I am still processing this one but, I wanted to get it out while it was still fresh.
I've mentioned in my introduction
that I was one of the smallest kids in class. This was especially true as a sophomore. When I said one of the smallest kids, I'm talking having to sit on a Chicago phone book in order to see over the hood of the driver education car (a 78 FORD LTD II). This incident happened after gym class. For years I've always spoken of the first time I stood up to my bullies was senior year, that was wrong. I've never been comfortable with the communal showers in the gymnasium. I always felt they were too open, too vulnerable. I did my business I got dressed and practically sprinted out to the gym, and waited for the bell. That is when my tormentors, the school bullies would normally torment me about being "gay." This day was no different. Tim approached me with his usual antics and asked, "Did you see anything in there you liked queer boy." I will admit that normally in invoked a shame based blush response. This time I just gave him an icy stare. When he did not get his usual rise out of me, Tim did something new, he grabbed my head and rubbed it against his crotch. I got angry and my fist slammed right into his balls. Then began spasmodically beating on him. He was the beneficiary of 8 years of pent up rage. There was a problem with this, I was the smallest kid in the class. Tim was held back twice, he was one of the largest and strongest kids in class. After the initial victory, Tim literally handed me my ass with a epic beat down. I was fortunate we were still on the bleachers. Being the smallest kid in class does have its advantage. I was able to slip between the slats in the bleachers. I made my way to the theater lighting crawl way, and through the theater and out into the hallway. I was able to hide in the bathroom until the bell rang. He would continue call me a homosexual till the day he dropped out but, he never laid his hands on me again.

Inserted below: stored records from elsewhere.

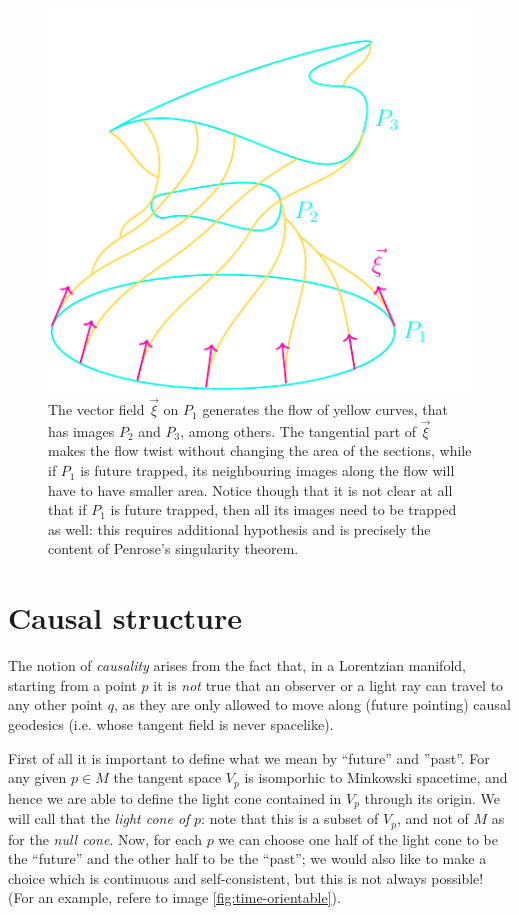 	\begin{figure}
		\caption[]{The vector field \(\vec{\xi}\) on \(P_1\) generates the flow of yellow curves, that has images \(P_2\) and \(P_3\), among others. The tangential part of \(\vec{\xi}\) makes the flow twist without changing the area of the sections, while if \(P_1\) is future trapped, its neighbouring images along the flow will have to have smaller area. Notice though that it is not clear at all that if \(P_1\) is future trapped, then all its images need to be trapped as well: this requires additional hypothesis and is precisely the content of Penrose's singularity theorem.}
		\label{fig:area-and-curvature}
		\centering
		\includegraphics[scale=1]{Immagini/area-and-curvature/area-and-curvature.pdf}
	\end{figure}


\section{Causal structure}

The notion of \emph{causality} arises from the fact that, in a Lorentzian manifold, starting from a  point \(p\) it is \emph{not} true that an observer or a light ray can travel to any other point \(q\), as they are only allowed to move along (future pointing) causal geodesics (i.e. whose tangent field is never spacelike).

First of all it is important to define what we mean by ``future'' and ''past''. For any given \(p\in M\) the tangent space \(V_p\) is isomporhic to Minkowski spacetime, and hence we are able to define the light cone contained in \(V_p\) through its origin. We will call that the \emph{light cone of} \(p\): note that this is a subset of \(V_p\), and not of \(M\) as for the \emph{null cone}.
Now, for each \(p\) we can choose one half of the light cone to be the ``future'' and the other half to be the ``past''; we would also like to make a choice which is continuous and self-consistent, but this is not always possible! (For an example, refere to image \ref{fig:time-orientable}).

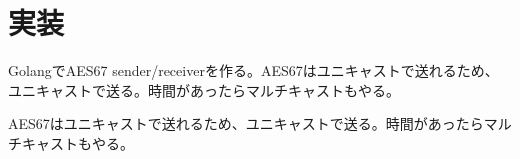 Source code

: \chapter{実装}
\label{chap:implementation}

GolangでAES67 sender/receiverを作る。AES67はユニキャストで送れるため、ユニキャストで送る。時間があったらマルチキャストもやる。

AES67はユニキャストで送れるため、ユニキャストで送る。時間があったらマルチキャストもやる。
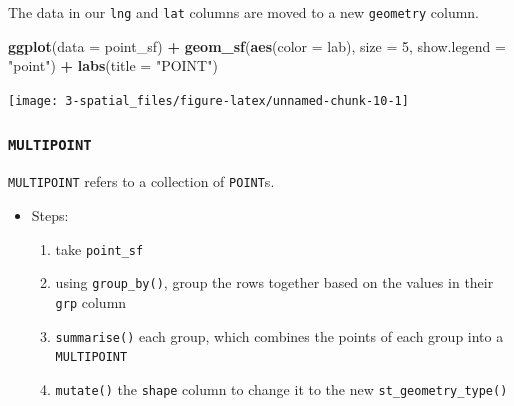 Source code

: \documentclass[
]{report}
\newenvironment{Shaded}{\begin{snugshade}}{\end{snugshade}}
\newcommand{\DataTypeTok}[1]{\textcolor[rgb]{0.13,0.29,0.53}{#1}}
\newcommand{\DecValTok}[1]{\textcolor[rgb]{0.00,0.00,0.81}{#1}}
\newcommand{\KeywordTok}[1]{\textcolor[rgb]{0.13,0.29,0.53}{\textbf{#1}}}
\newcommand{\NormalTok}[1]{#1}
\newcommand{\OperatorTok}[1]{\textcolor[rgb]{0.81,0.36,0.00}{\textbf{#1}}}
\newcommand{\StringTok}[1]{\textcolor[rgb]{0.31,0.60,0.02}{#1}}
\providecommand{\tightlist}{%
  \setlength{\itemsep}{0pt}\setlength{\parskip}{0pt}}
\begin{document}
The data in our \texttt{lng} and \texttt{lat} columns are moved to a new \texttt{geometry} column.

\begin{Shaded}
\begin{Highlighting}[]
\KeywordTok{ggplot}\NormalTok{(}\DataTypeTok{data =}\NormalTok{ point\_sf) }\OperatorTok{+}\StringTok{ }
\StringTok{  }\KeywordTok{geom\_sf}\NormalTok{(}\KeywordTok{aes}\NormalTok{(}\DataTypeTok{color =}\NormalTok{ lab), }\DataTypeTok{size =} \DecValTok{5}\NormalTok{, }\DataTypeTok{show.legend =} \StringTok{"point"}\NormalTok{) }\OperatorTok{+}
\StringTok{  }\KeywordTok{labs}\NormalTok{(}\DataTypeTok{title =} \StringTok{"POINT"}\NormalTok{)}
\end{Highlighting}
\end{Shaded}

\begin{center}\texttt{[image: 3-spatial\_files/figure-latex/unnamed-chunk-10-1]} \end{center}

\hypertarget{multipoint}{%
\subsubsection{\texorpdfstring{\texttt{MULTIPOINT}}{MULTIPOINT}}\label{multipoint}}

\texttt{MULTIPOINT} refers to a collection of \texttt{POINT}s.

\begin{itemize}
\tightlist
\item
  Steps:

  \begin{enumerate}
  \def\labelenumi{\arabic{enumi}.}
  \tightlist
  \item
    take \texttt{point\_sf}
  \item
    using \texttt{group\_by()}, group the rows together based on the values in their \texttt{grp} column
  \item
    \texttt{summarise()} each group, which combines the points of each group into a \texttt{MULTIPOINT}
  \item
    \texttt{mutate()} the \texttt{shape} column to change it to the new \texttt{st\_geometry\_type()}
  \end{enumerate}
\end{itemize}
\end{document}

I'm not sure why that memory came back last night, still digesting it.
This week has been bizarre for me. I keep thinking back to all of the times that I have survived. In spite of enormous odds against it, I survived. I mention in my introduction
my blended family, this week is another one of those times that the Cuisinart effect comes into play. In a Hebrew Haggadah there's a prayer called Dayenu (Dah-yea-nu). It is a step by step retelling of the exodus of the children of Israel from Egypt. Each step is completed with the response Dah-yea-nu. It literally translates as, "it should have been enough" or "we should be grateful", depending on your sect. I think back to each of those survivals and I am grateful. But with the prayer, with each event when we say Dayenu that STEP is done, now strive for the next step. I'm forced to concede that is where I am in my journey. I have made it from victim, to survivor, and now, Dayenu! On to the next step. I know as revelations go it is not a huge one but, I will gladly take any win.
Peace, joy, and healing my brothers.